I have two questions:

  • Is my approach to this problem from the recursion perspestive correct? I am struggling with the recursion a lot, trying to understand it in depth.
  • Could you guys recommend me some good material/books/etc about the recursion and how can I understand it better?

The rod problem:

Suppose you have a rod of length n, and you want to cut up the rod and sell the pieces in a way that maximizes the total amount of money you get.

My code (in c++):

#include "stdafx.h"
#include <iostream>
#include <string>
#include <map>

using namespace std;

// Main struct
struct rd_value {

    int profit = 0; // Profit that we will gain from the particular rod size.
    string rod_ap = ""; // How it would look like ( for style purposes only ).
};

// Just a data structure to tie a struct with a particular rod size.
map<int,rd_value> rod_values;

// It holds our current rod data, 
// we will populate it in the function cut_rod.
rd_value current;

// Global ints to ease the work/
int n, orig;

int cut_rod(int pos)
{
    // Add the style strings and the profit into our current struct.
    current.profit += rod_values[pos].profit;
    current.rod_ap += rod_values[pos].rod_ap + " ";

    // Subtract the cut position from the length of the rod
    // aka we are selling the cut side immediatly as said in the video.
    n -= pos;

    // 1) If our rod can support the same cut after the initial cut,
    // do it again
    // 2) If it can't do 1), try to cut it by one less.
    // 3) If it can't do 1) and 2), just cut it by the it's current length
    // ( actually we are not cutting it now, but for the simplicity purposes
    // let say we are.
    // 4) Exit if we are out of cutting options.

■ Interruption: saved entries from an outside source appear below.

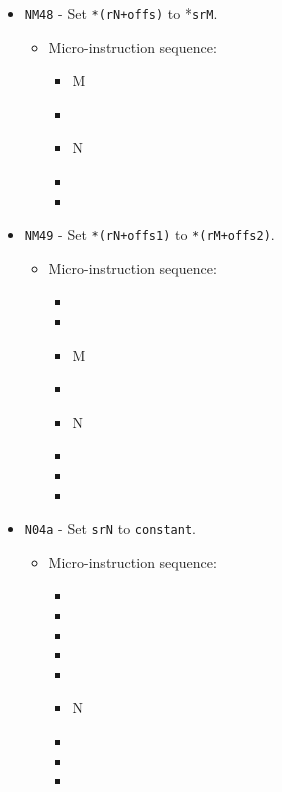 \documentclass{article}
\begin{document}
\begin{itemize}
    \item \Verb|NM48| - Set \Verb|*(rN+offs)| to *\Verb|srM|.
    \begin{itemize}
        \item Micro-instruction sequence:
        \begin{itemize}
            \item \specialptodata M
            \item \holddata
            \item \regtoaddr N
            \item \writeRAM
            \item \done
        \end{itemize}
    \end{itemize}

    \item \Verb|NM49| - Set \Verb|*(rN+offs1)| to \Verb|*(rM+offs2)|.
    \begin{itemize}
        \item Micro-instruction sequence:
        \begin{itemize}
            \item \pkptroutinc
            \item \datatooffs
            \item \regptodatao M
            \item \holddata
            \item \regtoaddr N
            \item \writeRAM
            \item \incrementpk
            \item \done
        \end{itemize}
    \end{itemize}

    \item \Verb|N04a| - Set \Verb|srN| to \Verb|constant|.
    \begin{itemize}
        \item Micro-instruction sequence:
        \begin{itemize}
            \item \pkptroutinc
            \item \datatooffs
            \item \incrementpk
            \item \pkptroutinc
            \item \holddata
            \item \specialtoaddr N
            \item \writeRAMo
            \item \incrementpk
            \item \done
        \end{itemize}
    \end{itemize}
    

\end{itemize}
\end{document}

    // 4) is first because it would trigger stack overflow eventually 
    // if it were in the end it will trigger stack overflow.

    if (n <= 0) // 4)
        return 0;
    else if (n >= pos) // 1)
        cut_rod(pos);
    else if (n >= pos - 1) // 2)
        cut_rod(pos - 1);
    else if (n != 0) // 3)
        cut_rod(n);
}

void init_def_values()
{
    // A void function to initialize the selling points for the rods.
    // Could be replaced with a text file approach or something to hold all/some 
    // precomputed rod values to speed the solving process.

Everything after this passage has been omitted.